Aias Vigevano non si ferma neanche con la pandemia

Un anno insolito anche per i ragazzi dell’Aias di Vigevano che, per colpa della pandemia, hanno dovuto rinunciare a molte delle attività ricreative che riempivano le loro giornate. L’associazione Aias da sempre si occupa di persone con disabilità nelle sue due comunità vigevanesi, in particolare una comunità alloggio e una comunità socio-sanitaria. Aias Vigevano, inoltre, gestisce un centro diurno dove i volontari assistono e fanno fare attività di ogni genere come arte terapia, yoga, Tai Chi e ippoterapia.

Purtroppo nel periodo del lockdown siamo stati costretti a chiudere il centro diurno – dichiara la presidente dell’associazione Aias Vigevano Paola Giardini – Eravamo pronti a ripartire nel mese di ottobre, in cui avevamo organizzato un sistema di divisione in piccoli gruppi tra volontari e ragazzi, in modo che frequentassero il centro in giorni stabiliti, ma, sfortunatamente, non abbiamo più avuto la possibilità di riaprire.

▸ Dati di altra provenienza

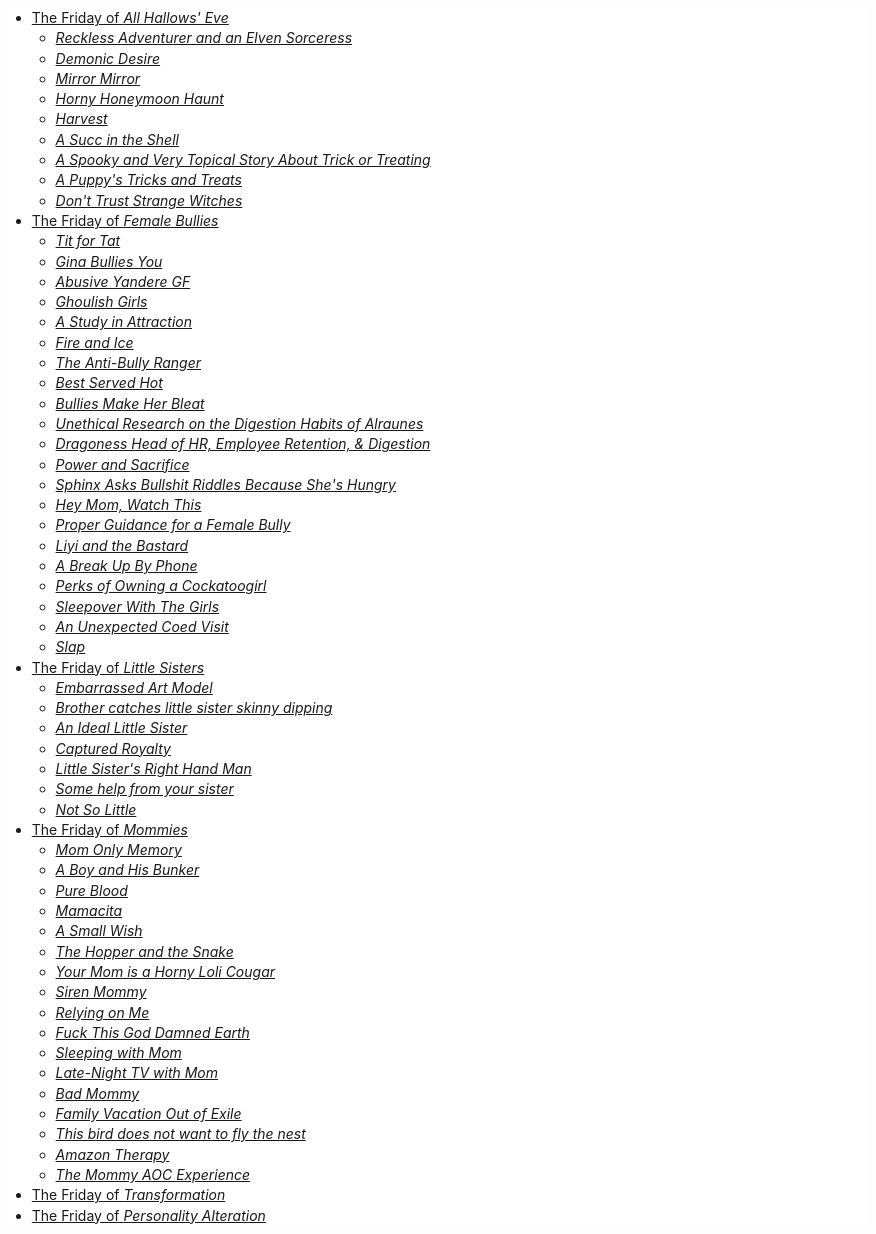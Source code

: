 - [The Friday of *All Hallows' Eve*](#the-friday-of-all-hallows-eve)
  - [*Reckless Adventurer and an Elven Sorceress*](#reckless-adventurer-and-an-elven-sorceress)
  - [*Demonic Desire*](#demonic-desire)
  - [*Mirror Mirror*](#mirror-mirror)
  - [*Horny Honeymoon Haunt*](#horny-honeymoon-haunt)
  - [*Harvest*](#harvest)
  - [*A Succ in the Shell*](#a-succ-in-the-shell)
  - [*A Spooky and Very Topical Story About Trick or Treating*](#a-spooky-and-very-topical-story-about-trick-or-treating)
  - [*A Puppy's Tricks and Treats*](#a-puppys-tricks-and-treats)
  - [*Don't Trust Strange Witches*](#dont-trust-strange-witches)
- [The Friday of *Female Bullies*](#the-friday-of-female-bullies)
  - [*Tit for Tat*](#tit-for-tat)
  - [*Gina Bullies You*](#gina-bullies-you)
  - [*Abusive Yandere GF*](#abusive-yandere-gf)
  - [*Ghoulish Girls*](#ghoulish-girls)
  - [*A Study in Attraction*](#a-study-in-attraction)
  - [*Fire and Ice*](#fire-and-ice)
  - [*The Anti-Bully Ranger*](#the-anti-bully-ranger)
  - [*Best Served Hot*](#best-served-hot)
  - [*Bullies Make Her Bleat*](#bullies-make-her-bleat)
  - [*Unethical Research on the Digestion Habits of Alraunes*](#unethical-research-on-the-digestion-habits-of-alraunes)
  - [*Dragoness Head of HR, Employee Retention, & Digestion*](#dragoness-head-of-hr-employee-retention--digestion)
  - [*Power and Sacrifice*](#power-and-sacrifice)
  - [*Sphinx Asks Bullshit Riddles Because She's Hungry*](#sphinx-asks-bullshit-riddles-because-shes-hungry)
  - [*Hey Mom, Watch This*](#hey-mom-watch-this)
  - [*Proper Guidance for a Female Bully*](#proper-guidance-for-a-female-bully)
  - [*Liyi and the Bastard*](#liyi-and-the-bastard)
  - [*A Break Up By Phone*](#a-break-up-by-phone)
  - [*Perks of Owning a Cockatoogirl*](#perks-of-owning-a-cockatoogirl)
  - [*Sleepover With The Girls*](#sleepover-with-the-girls)
  - [*An Unexpected Coed Visit*](#an-unexpected-coed-visit)
  - [*Slap*](#slap)
- [The Friday of *Little Sisters*](#the-friday-of-little-sisters)
  - [*Embarrassed Art Model*](#embarrassed-art-model)
  - [*Brother catches little sister skinny dipping*](#brother-catches-little-sister-skinny-dipping)
  - [*An Ideal Little Sister*](#an-ideal-little-sister)
  - [*Captured Royalty*](#captured-royalty)
  - [*Little Sister's Right Hand Man*](#little-sisters-right-hand-man)
  - [*Some help from your sister*](#some-help-from-your-sister)
  - [*Not So Little*](#not-so-little)
- [The Friday of *Mommies*](#the-friday-of-mommies)
  - [*Mom Only Memory*](#mom-only-memory)
  - [*A Boy and His Bunker*](#a-boy-and-his-bunker)
  - [*Pure Blood*](#pure-blood)
  - [*Mamacita*](#mamacita)
  - [*A Small Wish*](#a-small-wish)
  - [*The Hopper and the Snake*](#the-hopper-and-the-snake)
  - [*Your Mom is a Horny Loli Cougar*](#your-mom-is-a-horny-loli-cougar)
  - [*Siren Mommy*](#siren-mommy)
  - [*Relying on Me*](#relying-on-me)
  - [*Fuck This God Damned Earth*](#fuck-this-god-damned-earth)
  - [*Sleeping with Mom*](#sleeping-with-mom)
  - [*Late-Night TV with Mom*](#late-night-tv-with-mom)
  - [*Bad Mommy*](#bad-mommy)
  - [*Family Vacation Out of Exile*](#family-vacation-out-of-exile)
  - [*This bird does not want to fly the nest*](#this-bird-does-not-want-to-fly-the-nest)
  - [*Amazon Therapy*](#amazon-therapy)
  - [*The Mommy AOC Experience*](#the-mommy-aoc-experience)
- [The Friday of *Transformation*](#the-friday-of-transformation)
- [The Friday of *Personality Alteration*](#the-friday-of-personality-alteration)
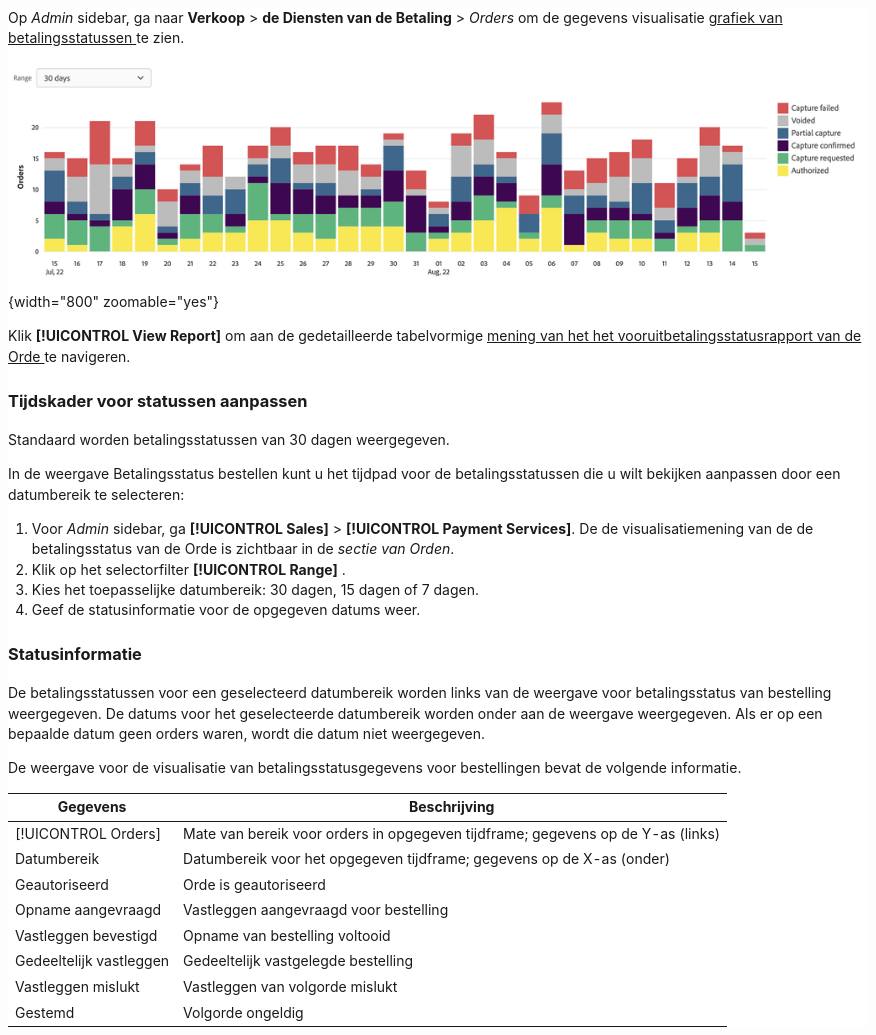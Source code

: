 Op _Admin_ sidebar, ga naar **Verkoop** > **de Diensten van de Betaling** > _Orders_ om de gegevens visualisatie [ grafiek van betalingsstatussen ](#statuses-information) te zien.

![ visualisatie van de gegevens van de Uitbetaling in Admin ](assets/orderpayment-dataviz.png){width="800" zoomable="yes"}

Klik **[!UICONTROL View Report]** om aan de gedetailleerde tabelvormige [ mening van het het vooruitbetalingsstatusrapport van de Orde ](#order-payment-status-report-view) te navigeren.

### Tijdskader voor statussen aanpassen

Standaard worden betalingsstatussen van 30 dagen weergegeven.

In de weergave Betalingsstatus bestellen kunt u het tijdpad voor de betalingsstatussen die u wilt bekijken aanpassen door een datumbereik te selecteren:

1. Voor _Admin_ sidebar, ga **[!UICONTROL Sales]** > **[!UICONTROL Payment Services]**. De de visualisatiemening van de de betalingsstatus van de Orde is zichtbaar in de _sectie van Orden_.
1. Klik op het selectorfilter **[!UICONTROL Range]** .
1. Kies het toepasselijke datumbereik: 30 dagen, 15 dagen of 7 dagen.
1. Geef de statusinformatie voor de opgegeven datums weer.

### Statusinformatie

De betalingsstatussen voor een geselecteerd datumbereik worden links van de weergave voor betalingsstatus van bestelling weergegeven. De datums voor het geselecteerde datumbereik worden onder aan de weergave weergegeven. Als er op een bepaalde datum geen orders waren, wordt die datum niet weergegeven.

De weergave voor de visualisatie van betalingsstatusgegevens voor bestellingen bevat de volgende informatie.

| Gegevens | Beschrijving |
| ------------ | -------------------- |
| [!UICONTROL Orders] | Mate van bereik voor orders in opgegeven tijdframe; gegevens op de Y-as (links) |
| Datumbereik | Datumbereik voor het opgegeven tijdframe; gegevens op de X-as (onder) |
| Geautoriseerd | Orde is geautoriseerd |
| Opname aangevraagd | Vastleggen aangevraagd voor bestelling |
| Vastleggen bevestigd | Opname van bestelling voltooid |
| Gedeeltelijk vastleggen | Gedeeltelijk vastgelegde bestelling |
| Vastleggen mislukt | Vastleggen van volgorde mislukt |
| Gestemd | Volgorde ongeldig |
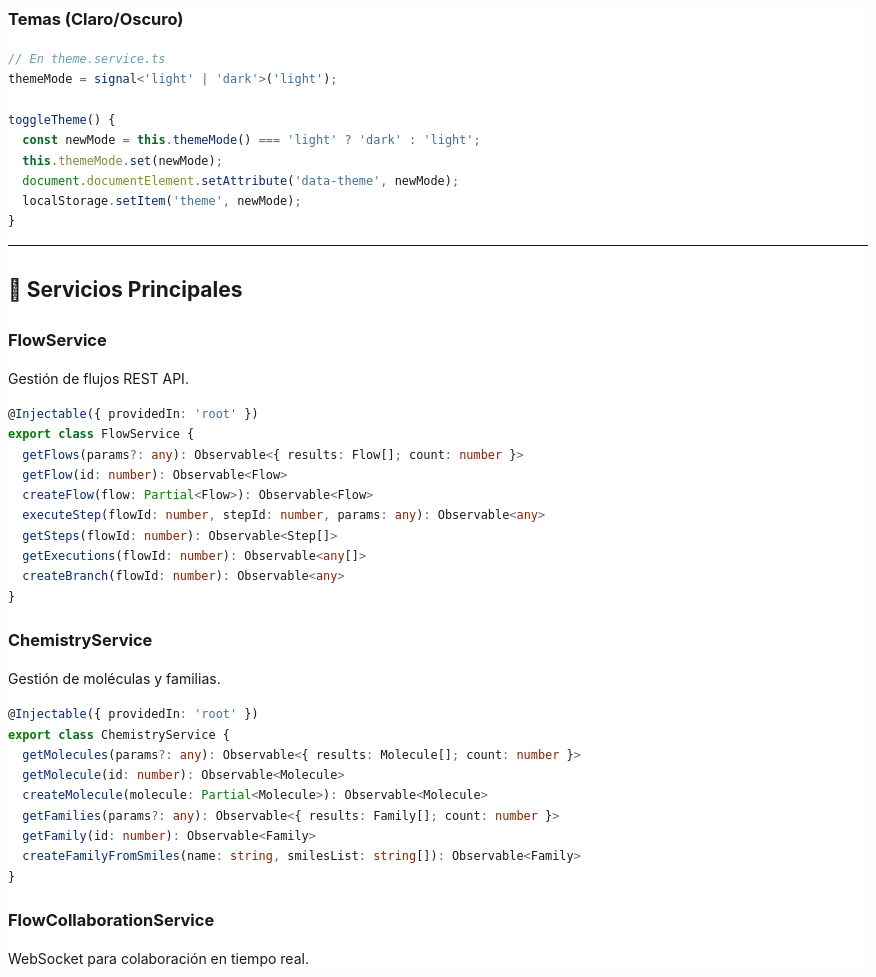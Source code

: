### Temas (Claro/Oscuro)

```typescript
// En theme.service.ts
themeMode = signal<'light' | 'dark'>('light');

toggleTheme() {
  const newMode = this.themeMode() === 'light' ? 'dark' : 'light';
  this.themeMode.set(newMode);
  document.documentElement.setAttribute('data-theme', newMode);
  localStorage.setItem('theme', newMode);
}
```

---

## 🔌 Servicios Principales

### FlowService
Gestión de flujos REST API.

```typescript
@Injectable({ providedIn: 'root' })
export class FlowService {
  getFlows(params?: any): Observable<{ results: Flow[]; count: number }>
  getFlow(id: number): Observable<Flow>
  createFlow(flow: Partial<Flow>): Observable<Flow>
  executeStep(flowId: number, stepId: number, params: any): Observable<any>
  getSteps(flowId: number): Observable<Step[]>
  getExecutions(flowId: number): Observable<any[]>
  createBranch(flowId: number): Observable<any>
}
```

### ChemistryService
Gestión de moléculas y familias.

```typescript
@Injectable({ providedIn: 'root' })
export class ChemistryService {
  getMolecules(params?: any): Observable<{ results: Molecule[]; count: number }>
  getMolecule(id: number): Observable<Molecule>
  createMolecule(molecule: Partial<Molecule>): Observable<Molecule>
  getFamilies(params?: any): Observable<{ results: Family[]; count: number }>
  getFamily(id: number): Observable<Family>
  createFamilyFromSmiles(name: string, smilesList: string[]): Observable<Family>
}
```

### FlowCollaborationService
WebSocket para colaboración en tiempo real.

Nonostante le mille difficoltà, il centro non è rimasto con le mani in mano e, nella prima parte di ottobre e successivamente a gennaio, è ripartito con le attività di ippoterapia, approfittando delle attività all’aperto e dei ristretti gruppi di ragazzi partecipanti. Lo scopo dell’organizzazione è quello di offrire sempre supporto e vicinanza ai ragazzi e alle loro famiglie, infatti, anche durante i periodi di chiusura del centro, Aias ha organizzato insieme all’associazione Drum Theatre delle lezioni online di percussione insieme agli ospiti di una delle due comunità. «Questo gruppo di educatori – continua Giardini – è molto affiatato e, in particolar modo, il capogruppo riesce a coinvolgere moltissimo i ragazzi e a tirar fuori il meglio delle loro abilità». La collaborazione con Drum Theatre non è nuova per Aias, infatti, il gruppo che è andato in finale a Italia’s Got Talent 2013 aveva già collaborato in presenza nel 2019 e ad inizi 2020, ora la nuova cooperazione online.

I progetti di Aias non si fermano qui. «Probabilmente – anticipa la presidente Giardini – a fine settembre ci sarà un Aias Day Lombardia, una giornata in cui parteciperanno tutte le 10 sezioni lombarde nel parco di Monza. Sarà un’occasione unica per i ragazzi che avranno modo di fare una piccola gita e, cosa più importante, di incontrare gli altri frequentatori dei distaccamenti lombardi».

Ultima, ma non per importanza, è in cantiere una festa presso il centro Aias di viale Petrarca nel mese di luglio, dove i ragazzi potranno festeggiare insieme in tutta sicurezza e i volontari potranno incontrare le famiglie degli ospiti. «Il centro, insieme a tutti i volontari – dichiara Giardini – non ha mai voluto abbandonare i frequentatori dell’associazione nemmeno durante il lockdown. Aias – ribadisce la presidente – vuole essere un punto di appoggio e di riferimento per tutte le famiglie dei ragazzi e, nel nostro piccolo, vogliamo offrire qualcosa agli ospiti per far sentire la nostra vicinanza».